Gary Daniels, the Ohio ACLU litigation coordinator, said that the civil rights group was not pleased with the coach's actions.


“Basically, it remains our contention that school officials must remain neutral during these matters,” Daniels said. “We are not talking merely about an official-led prayer, but rather a wider range of participation on the coach's part. It is our belief and contention that his participation in these student-led prayers amounts to an endorsement of religion.”


The ACLU is collecting information about student and citizen complaints that Daubenmire has flouted the Constitution by improperly promoting Christianity in his capacity as a state official. The First Amendment bars federal and state governments from establishing a religion.


In late August, Daniels sent a letter to London High School requesting “any and all documentation” about the coach and “allegations that he has engaged in practices that may violate the constitutionally mandated practice of separation of church and state.”


Daniels said the group was also amassing affidavits from London parents and students regarding the coach's practices. Many of the statements were obtained from a grass-roots community group that formed in part because of members' opposition to Daubenmire.


Corey D. Sutch, a 1998 London High School graduate, said in an Aug. 15 affidavit that “unlawful religious activities” had taken place in the London City School District's classrooms and playing fields.

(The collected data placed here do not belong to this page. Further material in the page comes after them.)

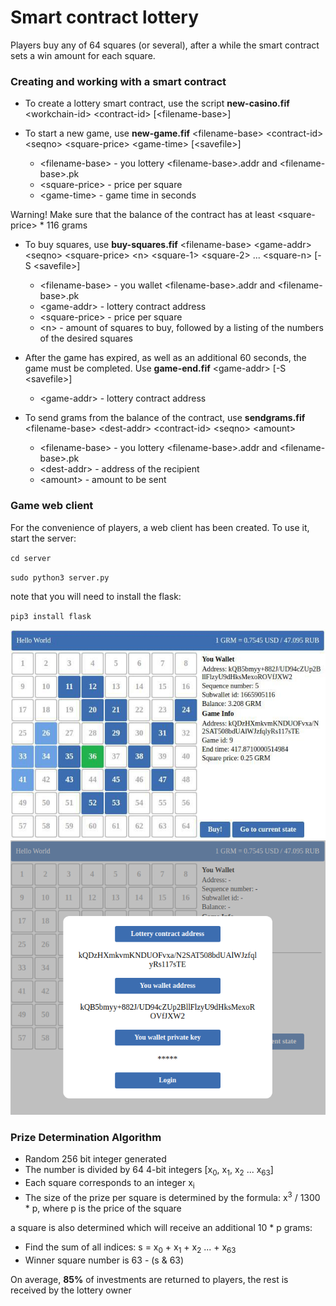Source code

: # **Smart contract lottery**

Players buy any of 64 squares (or several), after a while the smart contract sets a win amount for each square.

### **Creating and working with a smart contract**
- To create a lottery smart contract, use the script **new-casino.fif** &lt;workchain-id&gt; &lt;contract-id&gt; [&lt;filename-base&gt;]

- To start a new game, use **new-game.fif** &lt;filename-base&gt; &lt;contract-id&gt; &lt;seqno&gt; &lt;square-price&gt; &lt;game-time&gt; [&lt;savefile&gt;]
	- &lt;filename-base&gt; - you lottery &lt;filename-base&gt;.addr and &lt;filename-base&gt;.pk
	- &lt;square-price&gt; - price per square
	- &lt;game-time&gt; - game time in seconds
 
 Warning! Make sure that the balance of the contract has at least &lt;square-price&gt; * 116 grams

- To buy squares, use **buy-squares.fif** &lt;filename-base&gt; &lt;game-addr&gt; &lt;seqno&gt; &lt;square-price&gt; &lt;n&gt; &lt;square-1&gt; &lt;square-2&gt; ... &lt;square-n&gt; [-S &lt;savefile&gt;]
	- &lt;filename-base&gt; - you wallet &lt;filename-base&gt;.addr and &lt;filename-base&gt;.pk
	- &lt;game-addr&gt; - lottery contract address
	- &lt;square-price&gt; - price per square
	- &lt;n&gt; - amount of squares to buy, followed by a listing of the numbers of the desired squares

- After the game has expired, as well as an additional 60 seconds, the game must be completed. Use **game-end.fif** &lt;game-addr&gt; [-S &lt;savefile&gt;]
	- &lt;game-addr&gt; - lottery contract address

- To send grams from the balance of the contract, use **sendgrams.fif** &lt;filename-base&gt; &lt;dest-addr&gt; &lt;contract-id&gt; &lt;seqno&gt; &lt;amount&gt;
	- &lt;filename-base&gt; - you lottery &lt;filename-base&gt;.addr and &lt;filename-base&gt;.pk
	- &lt;dest-addr&gt; - address of the recipient
	- &lt;amount&gt; - amount to be sent
	
### **Game web client**
For the convenience of players, a web client has been created. To use it, start the server:

`cd server`

`sudo python3 server.py`

note that you will need to install the flask:

`pip3 install flask`

![](https://raw.githubusercontent.com/Arseny271/tonGame/master/screenshots/photo_2019-12-22_18-00-04.jpg)
![](https://raw.githubusercontent.com/Arseny271/tonGame/master/screenshots/image_2019-12-22_18-19-21.png)


### **Prize Determination Algorithm**
- Random 256 bit integer generated
- The number is divided by 64 4-bit integers [x<sub>0</sub>, x<sub>1</sub>, x<sub>2</sub> ... x<sub>63</sub>]
- Each square corresponds to an integer x<sub>i</sub>
- The size of the prize per square is determined by the formula: x<sup>3</sup> / 1300 * p, where p is the price of the square

a square is also determined which will receive an additional 10 * p  grams:
- Find the sum of all indices: s = x<sub>0</sub> + x<sub>1</sub> + x<sub>2</sub> ... + x<sub>63</sub>
- Winner square number is 63 - (s & 63)

Оn average, **85%** of investments are returned to players, the rest is received by the lottery owner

Sutch said Daubenmire proselytized in a reading-skills class. “Mr. Daubenmire brought out his Bible on several occasions and read passages to the class,” Sutch said. “On at least five occasions, he had me read biblical passages to the class as well. These bible passages were not used to teach English grammar or for comparative literature purposes.”


Sutch also said Daubenmire took up inordinate amounts of class time showing movies about Christianity.


“Among the movies which I remember watching in the class was one about Christmas and another called 'Jesus of Nazareth,'” Sutch said. “No movies about the holidays of non-Christian religious groups were shown. For instance, there were no movies about Muslim, Jewish, Shinto or Buddhist religious holidays.”


Daniels said the ACLU would send a report to the London School Board regarding Daubenmire after it has analyzed its information.


Although Daniels expressed displeasure with the coach's actions on Friday, he said he was glad the situation was getting some attention.


“This is a case that has generated publicity and debate about some of our most cherished fundamental rights,” Daniels said. “Oftentimes religious minorities fail to raise concerns about behavior such as Daubenmire's. Many school officials, students and citizens don't realize that such actions violate the establishment clause.”


Daubenmire did not return calls made in time for today's report.